• [THE PROBLEM] With the material below, print exactly the lines between the line holding "- [x] The Google File System" and the line holding "- [x] Large-scale", inclusive. Add nothing else.

• [RECORDS SUPPLIED]

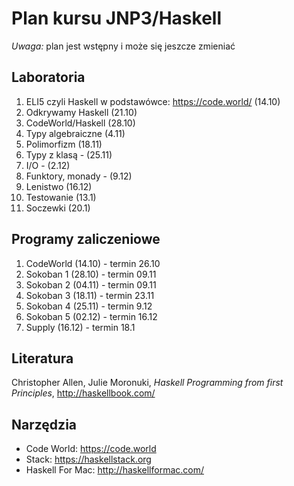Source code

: # Plan kursu JNP3/Haskell

*Uwaga:* plan jest wstępny i może się jeszcze zmieniać

## Laboratoria

1. ELI5 czyli Haskell w podstawówce: https://code.world/ (14.10)
2. Odkrywamy Haskell (21.10)
3. CodeWorld/Haskell (28.10)
4. Typy algebraiczne (4.11)
5. Polimorfizm (18.11)
6. Typy z klasą - (25.11)
7. I/O - (2.12)
8. Funktory, monady - (9.12)
9. Lenistwo (16.12)
10. Testowanie (13.1)
11. Soczewki (20.1)

## Programy zaliczeniowe

1. CodeWorld (14.10) - termin 26.10
2. Sokoban 1 (28.10) - termin 09.11
3. Sokoban 2 (04.11) - termin 09.11
4. Sokoban 3 (18.11) - termin 23.11
5. Sokoban 4 (25.11) - termin 9.12
6. Sokoban 5 (02.12) - termin 16.12
7. Supply (16.12) - termin 18.1

## Literatura

Christopher Allen, Julie Moronuki, *Haskell Programming from first Principles*, http://haskellbook.com/

## Narzędzia

* Code World: https://code.world
* Stack: https://haskellstack.org
* Haskell For Mac: http://haskellformac.com/

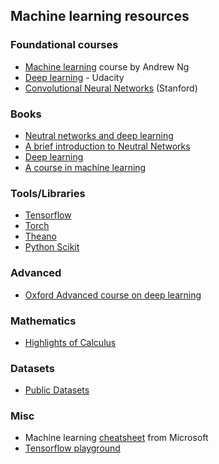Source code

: ## Machine learning resources

### Foundational courses
* [Machine learning](https://www.coursera.org/learn/machine-learning/) course by Andrew Ng
* [Deep learning](https://classroom.udacity.com/courses/ud730) - Udacity
* [Convolutional Neural Networks](http://cs231n.stanford.edu/) (Stanford)

### Books
* [Neutral networks and deep learning](http://neuralnetworksanddeeplearning.com/index.html)
* [A brief introduction to Neutral Networks](http://www.dkriesel.com/en/science/neural_networks)
* [Deep learning](http://www.deeplearningbook.org/)
* [A course in machine learning](http://ciml.info/)

### Tools/Libraries
* [Tensorflow](https://www.tensorflow.org/)
* [Torch](http://torch.ch/)
* [Theano](http://deeplearning.net/software/theano/)
* [Python Scikit](http://scikit-learn.org/stable/)

### Advanced
* [Oxford Advanced course on deep learning](https://github.com/oxford-cs-deepnlp-2017/lectures)

### Mathematics
* [Highlights of Calculus](https://www.youtube.com/watch?v=UcWsDwg1XwM&index=2&list=PLBE9407EA64E2C318)

### Datasets
* [Public Datasets](https://medium.com/startup-grind/fueling-the-ai-gold-rush-7ae438505bc2#.qr0lw24tt)

### Misc
* Machine learning [cheatsheet](https://docs.microsoft.com/en-us/azure/machine-learning/machine-learning-algorithm-cheat-sheet) from Microsoft
* [Tensorflow playground](http://playground.tensorflow.org/#activation=tanh&batchSize=10&dataset=circle&regDataset=reg-plane&learningRate=0.03&regularizationRate=0&noise=0&networkShape=4,2&seed=0.89974&showTestData=false&discretize=false&percTrainData=50&x=true&y=true&xTimesY=false&xSquared=false&ySquared=false&cosX=false&sinX=false&cosY=false&sinY=false&collectStats=false&problem=classification&initZero=false&hideText=false)
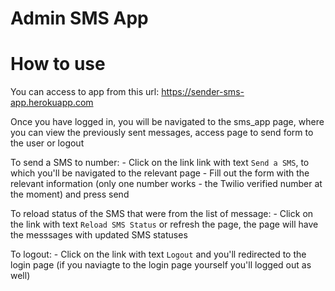 # Admin SMS App

# How to use
You can access to app from this url: https://sender-sms-app.herokuapp.com

Once you have logged in, you will be navigated to the sms_app page, 
where you can view the previously sent messages, access page to send form to the user or logout

To send a SMS to number:
    - Click on the link link with text `Send a SMS`, to which you'll be navigated to the relevant page
    - Fill out the form with the relevant information (only one number works - the Twilio verified number at the moment) and press send

To reload status of the SMS that were from the list of message:
    - Click on the link with text `Reload SMS Status` or refresh the page, the page will have the messsages with updated SMS statuses

To logout:
    - Click on the link with text `Logout` and you'll redirected to the login page (if you naviagte to the login page yourself you'll logged out as well) 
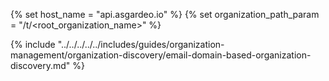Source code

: {% set host_name = "api.asgardeo.io" %}
{% set organization_path_param = "/t/<root_organization_name>"  %}

{% include "../../../../../includes/guides/organization-management/organization-discovery/email-domain-based-organization-discovery.md" %}
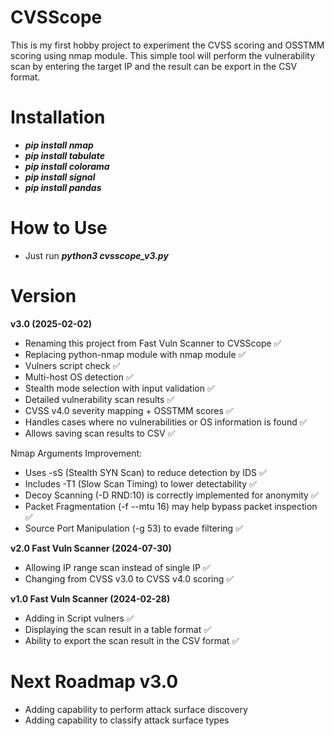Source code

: # CVSScope

This is my first hobby project to experiment the CVSS scoring and OSSTMM scoring using nmap module. This simple tool will perform the vulnerability scan by entering the target IP and the result can be export in the CSV format.


# Installation

- ***pip install nmap***
- ***pip install tabulate***
- ***pip install colorama***
- ***pip install signal***
- ***pip install pandas***

# How to Use

- Just run ***python3 cvsscope_v3.py***

# Version

**v3.0 (2025-02-02)**
- Renaming this project from Fast Vuln Scanner to CVSScope ✅
- Replacing python-nmap module with nmap module ✅
- Vulners script check ✅
- Multi-host OS detection ✅
- Stealth mode selection with input validation ✅
- Detailed vulnerability scan results ✅
- CVSS v4.0 severity mapping + OSSTMM scores ✅
- Handles cases where no vulnerabilities or OS information is found ✅
- Allows saving scan results to CSV ✅

Nmap Arguments Improvement:
- Uses -sS (Stealth SYN Scan) to reduce detection by IDS ✅
- Includes -T1 (Slow Scan Timing) to lower detectability ✅
- Decoy Scanning (-D RND:10) is correctly implemented for anonymity ✅
- Packet Fragmentation (-f --mtu 16) may help bypass packet inspection ✅
- Source Port Manipulation (-g 53) to evade filtering ✅

**v2.0 Fast Vuln Scanner (2024-07-30)**
- Allowing IP range scan instead of single IP ✅
- Changing from CVSS v3.0 to CVSS v4.0 scoring ✅

**v1.0 Fast Vuln Scanner (2024-02-28)**
- Adding in Script vulners ✅
- Displaying the scan result in a table format ✅
- Ability to export the scan result in the CSV format ✅


# Next Roadmap v3.0

- Adding capability to perform attack surface discovery
- Adding capability to classify attack surface types


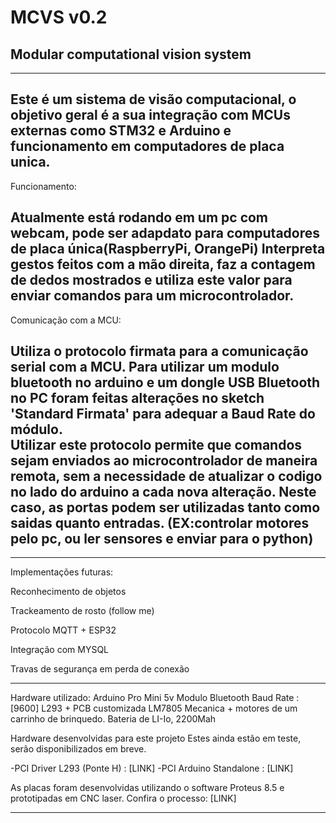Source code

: # MCVS v0.2
Modular computational vision system
-----------------------------------------------------------------------------------------------------------------------------------------------------------------------
-----------------------------------------------------------------------------------------------------------------------------------------------------------------------
Este é um sistema de visão computacional, o objetivo geral é a sua integração com MCUs externas como STM32 e Arduino e funcionamento em computadores de placa unica.
-----------------------------------------------------------------------------------------------------------------------------------------------------------------------
Funcionamento:

Atualmente está rodando em um pc com webcam, pode ser adapdato para computadores de placa única(RaspberryPi, OrangePi)
Interpreta gestos feitos com a mão direita, faz a contagem de dedos mostrados e utiliza este valor para enviar comandos para um microcontrolador.
-----------------------------------------------------------------------------------------------------------------------------------------------------------------------
Comunicação com a MCU:

Utiliza o protocolo firmata para a comunicação serial com a MCU. Para utilizar um modulo bluetooth no arduino e um dongle USB Bluetooth no PC foram feitas alterações no sketch 'Standard Firmata' para adequar a Baud Rate do módulo.  
Utilizar este protocolo permite que comandos sejam enviados ao microcontrolador de maneira remota, sem a necessidade de atualizar o codigo no lado do arduino a cada nova alteração. Neste caso, as portas podem ser utilizadas tanto como saidas quanto entradas. (EX:controlar motores pelo pc, ou ler sensores e enviar para o python)
-----------------------------------------------------------------------------------------------------------------------------------------------------------------------
_______________________________________________________________________________________________________________________________________________________________________
Implementações futuras:

Reconhecimento de objetos

Trackeamento de rosto (follow me)

Protocolo MQTT + ESP32

Integração com MYSQL  

Travas de segurança em perda de conexão

-----------------------------------------------------------------------------------------------------------------------------------------------------------------------

Hardware utilizado:
Arduino Pro Mini 5v
Modulo Bluetooth Baud Rate : [9600]
L293 + PCB customizada
LM7805
Mecanica + motores de um carrinho de brinquedo. 
Bateria de LI-Io, 2200Mah

Hardware desenvolvidas para este projeto
Estes ainda estão em teste, serão disponibilizados em breve. 

-PCI Driver L293 (Ponte H) : [LINK]
-PCI Arduino Standalone : [LINK]

As placas foram desenvolvidas utilizando o software Proteus 8.5 e prototipadas em CNC laser. 
Confira o processo: [LINK]
_______________________________________________________________________________________________________________________________________________________________________


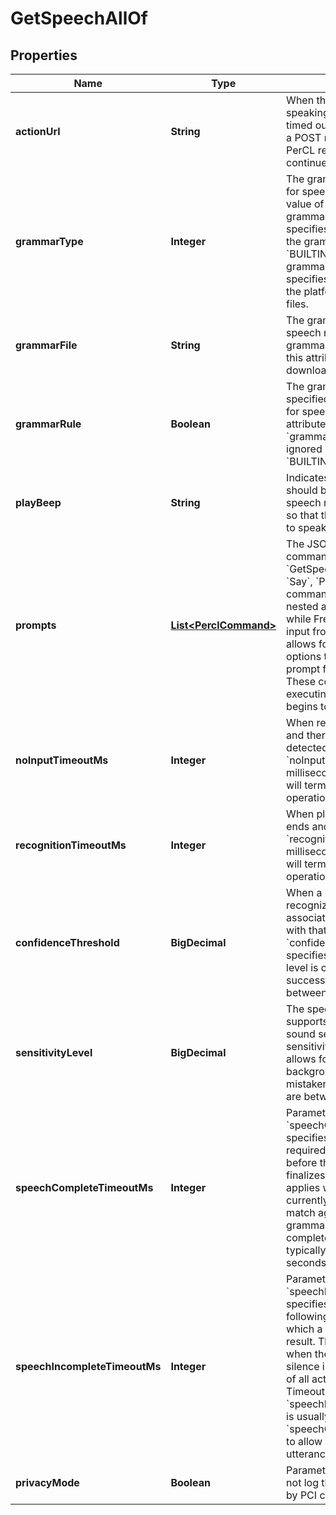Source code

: 

# GetSpeechAllOf


## Properties

Name | Type | Description | Notes
------------ | ------------- | ------------- | -------------
**actionUrl** | **String** | When the caller has finished speaking or the command has timed out, FreeClimb will make a POST request to this URL. A PerCL response is expected to continue handling the call. | 
**grammarType** | **Integer** | The grammar file type to use for speech recognition. A value of &#39;URL&#39; indicates the grammarFile attribute specifies a URL that points to the grammar file. A value of &#x60;BUILTIN&#x60; indicates the grammarFile attribute specifies the name of one of the platform built-in grammar files. |  [optional]
**grammarFile** | **String** | The grammar file to use for speech recognition. If grammarType is set to URL, this attribute is specified as a download URL. | 
**grammarRule** | **Boolean** | The grammar rule within the specified grammar file to use for speech recognition. This attribute is optional if &#x60;grammarType&#x60; is &#x60;URL&#x60; and ignored if &#x60;grammarType&#x60; is &#x60;BUILTIN&#x60;. |  [optional]
**playBeep** | **String** | Indicates whether a beep should be played just before speech recognition is initiated so that the speaker can start to speak. |  [optional]
**prompts** | [**List&lt;PerclCommand&gt;**](PerclCommand.md) | The JSON array of PerCL commands to nest within the &#x60;GetSpeech&#x60; command. The &#x60;Say&#x60;, &#x60;Play&#x60;, and &#x60;Pause&#x60; commands can be used. The nested actions are executed while FreeClimb is waiting for input from the caller. This allows for playing menu options to the caller and to prompt for the expected input. These commands stop executing when the caller begins to input speech. |  [optional]
**noInputTimeoutMs** | **Integer** | When recognition is started and there is no speech detected for &#x60;noInputTimeoutMs&#x60; milliseconds, the recognizer will terminate the recognition operation. |  [optional]
**recognitionTimeoutMs** | **Integer** | When playback of prompts ends and there is no match for &#x60;recognitionTimeoutMs&#x60; milliseconds, the recognizer will terminate the recognition operation. |  [optional]
**confidenceThreshold** | **BigDecimal** | When a recognition resource recognizes a spoken phrase, it associates a confidence level with that match. Parameter &#x60;confidenceThreshold&#x60; specifies what confidence level is considered a successful match. Values are between 0.0 and 1.0. |  [optional]
**sensitivityLevel** | **BigDecimal** | The speech recognizer supports a variable level of sound sensitivity. The sensitivityLevel attribute allows for filtering out background noise, so it is not mistaken for speech. Values are between 0.0 and 1.0  |  [optional]
**speechCompleteTimeoutMs** | **Integer** | Parameter &#x60;speechCompleteTimeoutMs&#x60; specifies the length of silence required following user speech before the speech recognizer finalizes a result. This timeout applies when the recognizer currently has a complete match against an active grammar. Reasonable speech complete timeout values are typically in the range of 0.3 seconds to 1.0 seconds. |  [optional]
**speechIncompleteTimeoutMs** | **Integer** | Parameter &#x60;speechIncompleteTimeoutMs&#x60; specifies the length of silence following user speech after which a recognizer finalizes a result. This timeout applies when the speech prior to the silence is an incomplete match of all active grammars. Timeout &#x60;speechIncompleteTimeoutMs&#x60; is usually longer than &#x60;speechCompleteTimeoutMs&#x60; to allow users to pause mid-utterance. |  [optional]
**privacyMode** | **Boolean** | Parameter privacyMode will not log the &#x60;text&#x60; as required by PCI compliance. |  [optional]



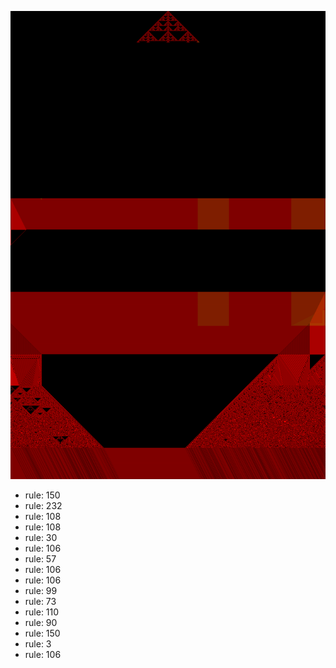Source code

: ![photo](./output.png) 
 * rule: 150
* rule: 232
* rule: 108
* rule: 108
* rule: 30
* rule: 106
* rule: 57
* rule: 106
* rule: 106
* rule: 99
* rule: 73
* rule: 110
* rule: 90
* rule: 150
* rule: 3
* rule: 106
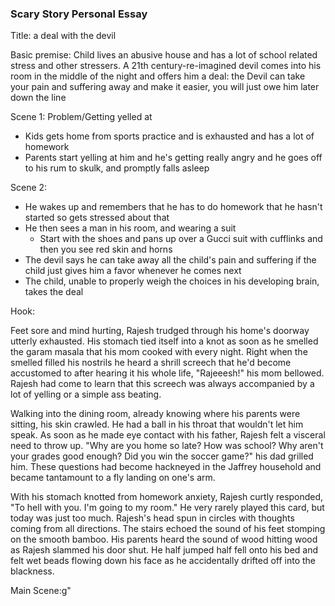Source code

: ### Scary Story Personal Essay

Title: a deal with the devil

Basic premise: Child lives an abusive house and has a lot of school related stress and other stressers. A 21th century-re-imagined devil comes into his room in the middle of the night and offers him a deal: the Devil can take your pain and suffering away and make it easier, you will just owe him later down the line



Scene 1: Problem/Getting yelled at

* Kids gets home from sports practice and is exhausted and has a lot of homework
* Parents start yelling at him and he's getting really angry and he goes off to his rum to skulk, and promptly falls asleep

Scene 2:

* He wakes up and remembers that he has to do homework that he hasn't started so gets stressed about that
* He then sees a man in his room, and wearing a suit
  * Start with the shoes and pans up over a Gucci suit with cufflinks and then you see red skin and horns
* The devil says he can take away all the child's pain and suffering if the child just gives him a favor whenever he comes next 
* The child, unable to properly weigh the choices in his developing brain, takes the deal 



Hook:

Feet sore and mind hurting, Rajesh trudged through his home's doorway utterly exhausted. His stomach tied itself into a knot as soon as he smelled the garam masala that his mom cooked with every night. Right when the smelled filled his nostrils he heard a shrill screech that he'd become accustomed to after hearing it his whole life, "Rajeeesh!" his mom bellowed. Rajesh had come to learn that this screech was always accompanied by a lot of yelling or a simple ass beating. 

Walking into the dining room, already knowing where his parents were sitting, his skin crawled. He had a ball in his throat that wouldn't let him speak. As soon as he made eye contact with his father, Rajesh felt a visceral need to throw up. "Why are you home so late? How was school? Why aren't your grades good enough? Did you win the soccer game?" his dad grilled him. These questions had become hackneyed in the Jaffrey household and became tantamount to a fly landing on one's arm. 

With his stomach knotted from homework anxiety, Rajesh curtly responded, "To hell with you. I'm going to my room." He very rarely played this card, but today was just too much. Rajesh's head spun in circles with thoughts coming from all directions. The stairs echoed the sound of his feet stomping on the smooth bamboo. His parents heard the sound of wood hitting wood as Rajesh slammed his door shut. He half jumped half fell onto his bed and felt wet beads flowing down his face as he accidentally drifted off into the blackness. 



Main Scene:g"

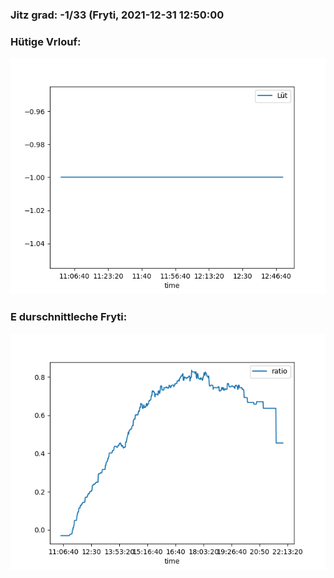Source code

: ### Jitz grad: -1/33 (Fryti, 2021-12-31 12:50:00

### Hütige Vrlouf:
![Graph](Today.png)

### E durschnittleche Fryti:
![Graph](Fryti.png)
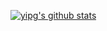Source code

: 
[![yipg's github stats](https://github-readme-stats.vercel.app/api?username=yipg&show_icons=true&count_private=true&theme=highcontrast)](https://github.com/anuraghazra/github-readme-stats)

<!--
**YIPG/YIPG** is a ✨ _special_ ✨ repository because its `README.md` (this file) appears on your GitHub profile.

Here are some ideas to get you started:

- 🔭 I’m currently working on ...
- 🌱 I’m currently learning ...
- 👯 I’m looking to collaborate on ...
- 🤔 I’m looking for help with ...
- 💬 Ask me about ...
- 📫 How to reach me: ...
- 😄 Pronouns: ...
- ⚡ Fun fact: ...
-->
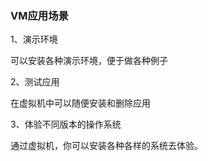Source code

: 
### VM应用场景

1、演示环境

可以安装各种演示环境，便于做各种例子

2、测试应用

在虚拟机中可以随便安装和删除应用

3、体验不同版本的操作系统

通过虚拟机，你可以安装各种各样的系统去体验。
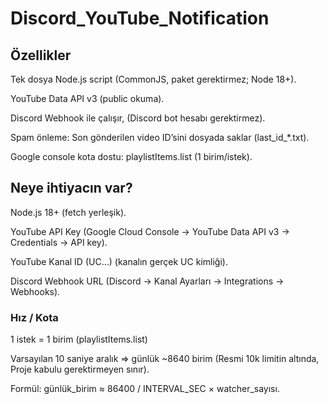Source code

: # Discord_YouTube_Notification


## Özellikler

Tek dosya Node.js script (CommonJS, paket gerektirmez; Node 18+).

YouTube Data API v3 (public okuma).

Discord Webhook ile çalışır, (Discord bot hesabı gerektirmez).

Spam önleme: Son gönderilen video ID’sini dosyada saklar (last_id_*.txt).

Google console kota dostu: playlistItems.list (1 birim/istek).


## Neye ihtiyacın var?

Node.js 18+ (fetch yerleşik).

YouTube API Key (Google Cloud Console → YouTube Data API v3 → Credentials → API key).

YouTube Kanal ID (UC…) (kanalın gerçek UC kimliği).

Discord Webhook URL (Discord → Kanal Ayarları → Integrations → Webhooks).


### Hız / Kota

1 istek = 1 birim (playlistItems.list)

Varsayılan 10 saniye aralık ⇒ günlük ~8640 birim (Resmi 10k limitin altında, Proje kabulu gerektirmeyen sınır).

Formül: günlük_birim ≈ 86400 / INTERVAL_SEC × watcher_sayısı.
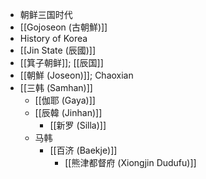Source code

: - 朝鲜三国时代
- [[Gojoseon (古朝鮮)]]
- History of Korea
- [[Jin State (辰國)]]
- [[箕子朝鲜]]; [[辰国]]
- [[朝鮮 (Joseon)]]; Chaoxian
- [[三韩 (Samhan)]]
    - [[伽耶 (Gaya)]]
    - [[辰韓 (Jinhan)]]
        - [[新罗 (Silla)]]
    - 马韩
        - [[百济 (Baekje)]]
            - [[熊津都督府 (Xiongjin Dudufu)]]
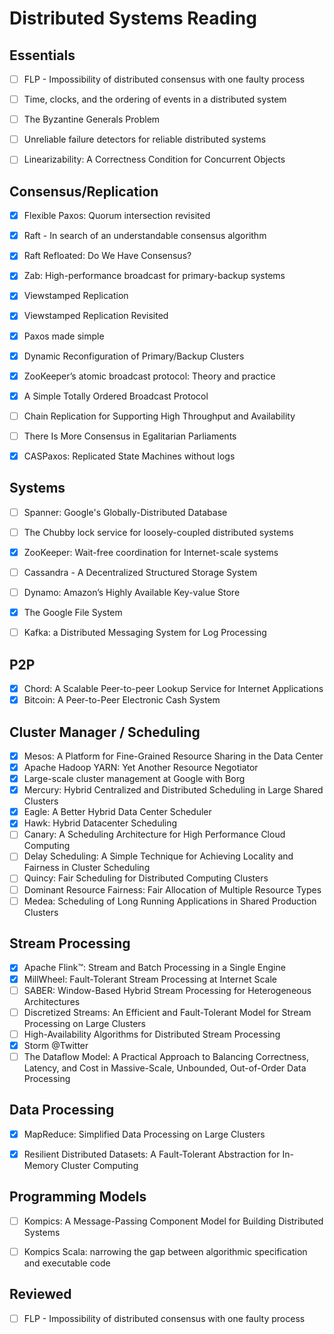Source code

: # Distributed Systems Reading


## Essentials

- [ ] FLP - Impossibility of distributed consensus with one faulty process
- [ ] Time, clocks, and the ordering of events in a distributed system
- [ ] The Byzantine Generals Problem
- [ ] Unreliable failure detectors for reliable distributed systems
- [ ] Linearizability: A Correctness Condition for Concurrent Objects 


## Consensus/Replication

- [x] Flexible Paxos: Quorum intersection revisited
- [x] Raft - In search of an understandable consensus algorithm
- [x] Raft Refloated: Do We Have Consensus?
- [x] Zab: High-performance broadcast for primary-backup systems
- [x] Viewstamped Replication 
- [x] Viewstamped Replication Revisited
- [x] Paxos made simple
- [x] Dynamic Reconfiguration of Primary/Backup Clusters
- [x] ZooKeeper’s atomic broadcast protocol: Theory and practice
- [x] A Simple Totally Ordered Broadcast Protocol
- [ ] Chain Replication for Supporting High Throughput and Availability
- [ ] There Is More Consensus in Egalitarian Parliaments
- [x] CASPaxos: Replicated State Machines without logs



## Systems

- [ ] Spanner: Google's Globally-Distributed Database
- [ ] The Chubby lock service for loosely-coupled distributed systems
- [x] ZooKeeper: Wait-free coordination for Internet-scale systems
- [ ] Cassandra - A Decentralized Structured Storage System
- [ ] Dynamo: Amazon’s Highly Available Key-value Store
- [x] The Google File System
- [ ] Kafka: a Distributed Messaging System for Log Processing


## P2P

- [x] Chord: A Scalable Peer-to-peer Lookup Service for Internet Applications
- [x] Bitcoin: A Peer-to-Peer Electronic Cash System

## Cluster Manager / Scheduling

- [x] Mesos: A Platform for Fine-Grained Resource Sharing in the Data Center
- [x] Apache Hadoop YARN: Yet Another Resource Negotiator
- [x] Large-scale cluster management at Google with Borg
- [x] Mercury: Hybrid Centralized and Distributed Scheduling in Large Shared Clusters
- [x] Eagle: A Better Hybrid Data Center Scheduler
- [x] Hawk: Hybrid Datacenter Scheduling
- [ ] Canary: A Scheduling Architecture for High Performance Cloud Computing
- [ ] Delay Scheduling: A Simple Technique for Achieving Locality and Fairness in Cluster Scheduling
- [ ] Quincy: Fair Scheduling for Distributed Computing Clusters
- [ ] Dominant Resource Fairness: Fair Allocation of Multiple Resource Types
- [ ] Medea: Scheduling of Long Running Applications in Shared Production Clusters

## Stream Processing

- [x] Apache Flink™: Stream and Batch Processing in a Single Engine
- [x] MillWheel: Fault-Tolerant Stream Processing at Internet Scale
- [ ] SABER: Window-Based Hybrid Stream Processing for Heterogeneous Architectures
- [ ] Discretized Streams: An Efficient and Fault-Tolerant Model for Stream Processing on Large Clusters
- [ ] High-Availability Algorithms for Distributed Stream Processing
- [x] Storm @Twitter
- [ ] The Dataflow Model: A Practical Approach to Balancing Correctness, Latency, and Cost in Massive-Scale, Unbounded, Out-of-Order Data Processing

## Data Processing
- [x] MapReduce: Simplified Data Processing on Large Clusters
- [x] Resilient Distributed Datasets: A Fault-Tolerant Abstraction for In-Memory Cluster Computing


## Programming Models

- [ ] Kompics: A Message-Passing Component Model for Building Distributed Systems
- [ ] Kompics Scala: narrowing the gap between algorithmic specification and executable code 


## Reviewed

- [ ] FLP - Impossibility of distributed consensus with one faulty process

• [YOUR RESPONSE]
- [x] The Google File System
- [ ] Kafka: a Distributed Messaging System for Log Processing


## P2P

- [x] Chord: A Scalable Peer-to-peer Lookup Service for Internet Applications
- [x] Bitcoin: A Peer-to-Peer Electronic Cash System

## Cluster Manager / Scheduling

- [x] Mesos: A Platform for Fine-Grained Resource Sharing in the Data Center
- [x] Apache Hadoop YARN: Yet Another Resource Negotiator
- [x] Large-scale cluster management at Google with Borg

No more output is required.